§ **Required work**
Using the listing below, give the number of lines in which the string "documentclass" appears, and nothing else.

§ **Entries provided**
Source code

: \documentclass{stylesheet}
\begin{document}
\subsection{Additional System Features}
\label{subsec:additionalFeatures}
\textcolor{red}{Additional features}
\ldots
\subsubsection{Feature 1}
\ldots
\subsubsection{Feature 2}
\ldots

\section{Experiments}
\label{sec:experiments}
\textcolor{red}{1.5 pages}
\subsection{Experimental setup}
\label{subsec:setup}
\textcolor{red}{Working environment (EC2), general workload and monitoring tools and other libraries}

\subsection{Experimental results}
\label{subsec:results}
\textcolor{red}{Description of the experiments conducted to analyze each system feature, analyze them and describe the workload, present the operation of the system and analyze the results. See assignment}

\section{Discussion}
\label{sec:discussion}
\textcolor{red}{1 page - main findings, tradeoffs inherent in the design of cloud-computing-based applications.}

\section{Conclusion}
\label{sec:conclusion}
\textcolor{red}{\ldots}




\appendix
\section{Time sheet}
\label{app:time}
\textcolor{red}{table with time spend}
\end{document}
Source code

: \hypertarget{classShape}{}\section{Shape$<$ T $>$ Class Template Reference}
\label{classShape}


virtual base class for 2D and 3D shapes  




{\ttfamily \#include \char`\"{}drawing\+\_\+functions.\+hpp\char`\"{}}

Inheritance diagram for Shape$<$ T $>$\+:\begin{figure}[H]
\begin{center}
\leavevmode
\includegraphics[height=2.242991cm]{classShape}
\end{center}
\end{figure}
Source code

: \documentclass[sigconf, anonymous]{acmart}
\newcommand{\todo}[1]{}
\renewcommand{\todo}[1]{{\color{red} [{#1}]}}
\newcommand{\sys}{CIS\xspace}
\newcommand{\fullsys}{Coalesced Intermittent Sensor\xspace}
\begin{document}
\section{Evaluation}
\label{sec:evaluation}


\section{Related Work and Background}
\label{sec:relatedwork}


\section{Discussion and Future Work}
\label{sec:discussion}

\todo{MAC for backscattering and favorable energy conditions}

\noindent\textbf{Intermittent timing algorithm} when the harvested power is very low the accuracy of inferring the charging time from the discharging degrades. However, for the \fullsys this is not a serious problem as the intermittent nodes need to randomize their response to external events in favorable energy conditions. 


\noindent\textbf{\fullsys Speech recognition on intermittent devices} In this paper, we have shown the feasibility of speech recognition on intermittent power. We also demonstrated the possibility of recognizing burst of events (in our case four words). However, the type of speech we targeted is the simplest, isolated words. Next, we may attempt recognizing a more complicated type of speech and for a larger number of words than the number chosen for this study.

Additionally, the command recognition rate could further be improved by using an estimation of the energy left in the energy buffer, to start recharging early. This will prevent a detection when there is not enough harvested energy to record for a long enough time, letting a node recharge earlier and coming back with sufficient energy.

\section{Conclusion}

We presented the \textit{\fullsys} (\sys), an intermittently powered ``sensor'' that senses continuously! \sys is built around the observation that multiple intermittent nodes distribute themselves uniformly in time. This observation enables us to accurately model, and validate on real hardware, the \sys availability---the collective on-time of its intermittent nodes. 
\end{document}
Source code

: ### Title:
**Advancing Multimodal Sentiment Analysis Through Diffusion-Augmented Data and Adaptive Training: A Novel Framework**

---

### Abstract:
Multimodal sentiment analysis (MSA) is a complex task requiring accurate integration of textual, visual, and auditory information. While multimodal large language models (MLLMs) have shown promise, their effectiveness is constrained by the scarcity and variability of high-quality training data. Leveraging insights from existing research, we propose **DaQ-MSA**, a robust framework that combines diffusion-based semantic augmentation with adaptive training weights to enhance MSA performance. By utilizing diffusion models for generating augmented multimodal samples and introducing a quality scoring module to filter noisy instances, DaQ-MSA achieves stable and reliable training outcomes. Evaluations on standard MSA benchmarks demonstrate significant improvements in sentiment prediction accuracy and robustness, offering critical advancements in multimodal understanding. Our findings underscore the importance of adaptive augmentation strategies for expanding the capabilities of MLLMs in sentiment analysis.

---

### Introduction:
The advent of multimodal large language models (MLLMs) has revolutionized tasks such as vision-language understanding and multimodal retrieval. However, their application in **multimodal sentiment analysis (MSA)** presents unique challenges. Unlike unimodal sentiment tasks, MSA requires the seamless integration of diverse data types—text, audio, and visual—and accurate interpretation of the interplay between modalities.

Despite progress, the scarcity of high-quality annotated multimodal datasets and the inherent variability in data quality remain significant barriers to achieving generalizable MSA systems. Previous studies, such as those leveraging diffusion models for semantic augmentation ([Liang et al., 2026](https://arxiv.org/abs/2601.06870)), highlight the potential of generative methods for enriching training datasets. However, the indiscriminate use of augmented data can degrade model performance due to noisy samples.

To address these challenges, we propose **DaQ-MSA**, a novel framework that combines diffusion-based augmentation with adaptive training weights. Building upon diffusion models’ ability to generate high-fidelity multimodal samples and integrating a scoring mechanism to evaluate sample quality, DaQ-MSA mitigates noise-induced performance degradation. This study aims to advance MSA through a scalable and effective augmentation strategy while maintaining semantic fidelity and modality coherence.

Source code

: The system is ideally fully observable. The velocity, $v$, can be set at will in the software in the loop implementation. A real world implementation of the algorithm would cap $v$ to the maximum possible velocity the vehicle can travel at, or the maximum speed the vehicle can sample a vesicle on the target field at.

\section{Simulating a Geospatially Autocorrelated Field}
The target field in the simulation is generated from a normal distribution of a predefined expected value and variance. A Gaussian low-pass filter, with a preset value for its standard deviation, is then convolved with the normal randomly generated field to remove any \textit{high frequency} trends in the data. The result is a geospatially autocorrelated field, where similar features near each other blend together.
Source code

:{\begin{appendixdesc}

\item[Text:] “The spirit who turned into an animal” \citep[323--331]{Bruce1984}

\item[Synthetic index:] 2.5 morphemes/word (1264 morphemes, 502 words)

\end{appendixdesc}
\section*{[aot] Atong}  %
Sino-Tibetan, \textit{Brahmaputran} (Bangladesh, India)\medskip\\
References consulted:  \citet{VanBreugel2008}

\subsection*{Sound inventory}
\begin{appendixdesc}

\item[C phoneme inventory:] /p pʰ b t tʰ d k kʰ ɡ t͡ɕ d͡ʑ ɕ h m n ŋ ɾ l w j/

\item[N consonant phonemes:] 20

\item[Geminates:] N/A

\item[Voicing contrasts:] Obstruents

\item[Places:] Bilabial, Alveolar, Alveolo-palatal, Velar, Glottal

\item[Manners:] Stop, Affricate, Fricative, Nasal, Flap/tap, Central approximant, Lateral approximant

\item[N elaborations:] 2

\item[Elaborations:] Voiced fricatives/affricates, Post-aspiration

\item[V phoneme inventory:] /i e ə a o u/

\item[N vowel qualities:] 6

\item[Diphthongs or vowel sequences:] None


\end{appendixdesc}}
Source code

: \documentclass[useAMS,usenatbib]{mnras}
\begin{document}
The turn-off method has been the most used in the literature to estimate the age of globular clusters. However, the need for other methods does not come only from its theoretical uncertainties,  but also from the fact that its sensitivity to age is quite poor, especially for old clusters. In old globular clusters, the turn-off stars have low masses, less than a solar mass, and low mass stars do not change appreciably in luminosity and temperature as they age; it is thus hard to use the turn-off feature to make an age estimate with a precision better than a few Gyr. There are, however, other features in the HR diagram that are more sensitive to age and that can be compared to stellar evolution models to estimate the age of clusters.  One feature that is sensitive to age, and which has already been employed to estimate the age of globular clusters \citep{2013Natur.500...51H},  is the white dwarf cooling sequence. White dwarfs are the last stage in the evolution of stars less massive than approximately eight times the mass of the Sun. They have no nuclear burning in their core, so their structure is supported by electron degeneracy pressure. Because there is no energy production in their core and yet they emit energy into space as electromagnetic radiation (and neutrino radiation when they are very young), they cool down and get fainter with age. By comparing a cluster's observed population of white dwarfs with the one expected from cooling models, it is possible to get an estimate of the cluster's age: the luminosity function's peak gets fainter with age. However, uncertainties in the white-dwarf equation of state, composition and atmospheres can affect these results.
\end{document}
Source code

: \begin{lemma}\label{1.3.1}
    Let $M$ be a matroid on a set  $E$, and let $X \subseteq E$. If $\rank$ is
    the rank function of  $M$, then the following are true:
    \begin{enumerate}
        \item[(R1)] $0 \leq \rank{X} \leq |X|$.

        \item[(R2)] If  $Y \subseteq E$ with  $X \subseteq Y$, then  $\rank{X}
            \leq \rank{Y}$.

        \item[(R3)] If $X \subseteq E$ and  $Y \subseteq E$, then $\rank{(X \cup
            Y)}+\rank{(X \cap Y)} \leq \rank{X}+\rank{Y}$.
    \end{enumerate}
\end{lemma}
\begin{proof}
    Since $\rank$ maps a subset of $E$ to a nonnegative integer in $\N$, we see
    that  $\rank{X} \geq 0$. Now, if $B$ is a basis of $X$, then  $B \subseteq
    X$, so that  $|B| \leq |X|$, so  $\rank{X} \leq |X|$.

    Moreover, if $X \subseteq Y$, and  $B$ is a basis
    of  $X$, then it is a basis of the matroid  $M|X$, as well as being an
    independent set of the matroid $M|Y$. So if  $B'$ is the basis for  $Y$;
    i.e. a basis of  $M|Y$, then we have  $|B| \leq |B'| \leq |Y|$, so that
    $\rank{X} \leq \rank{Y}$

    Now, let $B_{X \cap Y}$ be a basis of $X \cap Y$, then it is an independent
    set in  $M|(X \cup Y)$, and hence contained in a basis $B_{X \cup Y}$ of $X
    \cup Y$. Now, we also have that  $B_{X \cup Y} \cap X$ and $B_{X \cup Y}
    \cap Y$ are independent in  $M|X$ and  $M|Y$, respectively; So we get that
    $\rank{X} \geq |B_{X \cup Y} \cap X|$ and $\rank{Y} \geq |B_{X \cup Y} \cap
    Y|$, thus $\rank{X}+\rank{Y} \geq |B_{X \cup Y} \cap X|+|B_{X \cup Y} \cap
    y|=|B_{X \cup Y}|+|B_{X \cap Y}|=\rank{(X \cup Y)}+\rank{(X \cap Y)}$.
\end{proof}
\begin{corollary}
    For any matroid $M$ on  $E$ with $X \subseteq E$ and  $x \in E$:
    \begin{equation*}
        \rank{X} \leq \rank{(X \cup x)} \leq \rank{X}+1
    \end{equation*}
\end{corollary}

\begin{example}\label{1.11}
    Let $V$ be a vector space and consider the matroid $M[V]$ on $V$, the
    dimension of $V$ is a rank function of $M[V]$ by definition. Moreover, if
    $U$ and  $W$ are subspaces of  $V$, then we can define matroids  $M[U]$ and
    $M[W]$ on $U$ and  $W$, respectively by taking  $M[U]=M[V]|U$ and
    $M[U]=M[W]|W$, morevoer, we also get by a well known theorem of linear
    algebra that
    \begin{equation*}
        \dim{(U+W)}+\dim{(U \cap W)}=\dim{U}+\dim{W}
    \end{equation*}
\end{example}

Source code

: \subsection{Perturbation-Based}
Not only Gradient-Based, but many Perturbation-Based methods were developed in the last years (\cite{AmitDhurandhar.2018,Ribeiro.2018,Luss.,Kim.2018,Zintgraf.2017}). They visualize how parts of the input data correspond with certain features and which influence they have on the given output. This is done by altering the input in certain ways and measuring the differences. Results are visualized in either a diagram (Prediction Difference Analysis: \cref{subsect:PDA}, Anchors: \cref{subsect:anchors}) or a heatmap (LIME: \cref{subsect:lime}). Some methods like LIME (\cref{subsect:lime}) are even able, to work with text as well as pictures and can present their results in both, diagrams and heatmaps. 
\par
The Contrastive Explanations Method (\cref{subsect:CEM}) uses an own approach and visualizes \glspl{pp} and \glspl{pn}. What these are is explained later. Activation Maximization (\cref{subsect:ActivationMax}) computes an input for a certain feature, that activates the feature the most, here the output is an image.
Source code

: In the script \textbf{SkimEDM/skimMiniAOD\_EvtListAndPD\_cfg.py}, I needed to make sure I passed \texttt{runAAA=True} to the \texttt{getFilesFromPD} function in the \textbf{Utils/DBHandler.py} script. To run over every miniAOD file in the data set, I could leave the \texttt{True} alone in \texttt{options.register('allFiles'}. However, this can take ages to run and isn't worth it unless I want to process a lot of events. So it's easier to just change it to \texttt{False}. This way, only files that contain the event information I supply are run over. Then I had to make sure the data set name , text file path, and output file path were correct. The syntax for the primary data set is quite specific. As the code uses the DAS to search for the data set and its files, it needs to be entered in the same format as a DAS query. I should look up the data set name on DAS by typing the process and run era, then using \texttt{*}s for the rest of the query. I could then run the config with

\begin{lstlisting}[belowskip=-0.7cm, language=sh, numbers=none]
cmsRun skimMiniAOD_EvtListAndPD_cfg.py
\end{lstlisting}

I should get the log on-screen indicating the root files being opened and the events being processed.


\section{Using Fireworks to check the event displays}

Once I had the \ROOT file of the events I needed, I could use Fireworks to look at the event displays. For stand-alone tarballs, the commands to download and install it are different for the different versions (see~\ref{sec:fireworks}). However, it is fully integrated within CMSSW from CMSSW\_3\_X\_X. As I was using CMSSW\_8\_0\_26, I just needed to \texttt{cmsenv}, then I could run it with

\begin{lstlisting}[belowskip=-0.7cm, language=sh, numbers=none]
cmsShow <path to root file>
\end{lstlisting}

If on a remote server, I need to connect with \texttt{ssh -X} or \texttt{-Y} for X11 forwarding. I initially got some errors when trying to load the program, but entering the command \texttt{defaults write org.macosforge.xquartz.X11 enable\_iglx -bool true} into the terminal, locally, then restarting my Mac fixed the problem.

§ **Exercise output**
3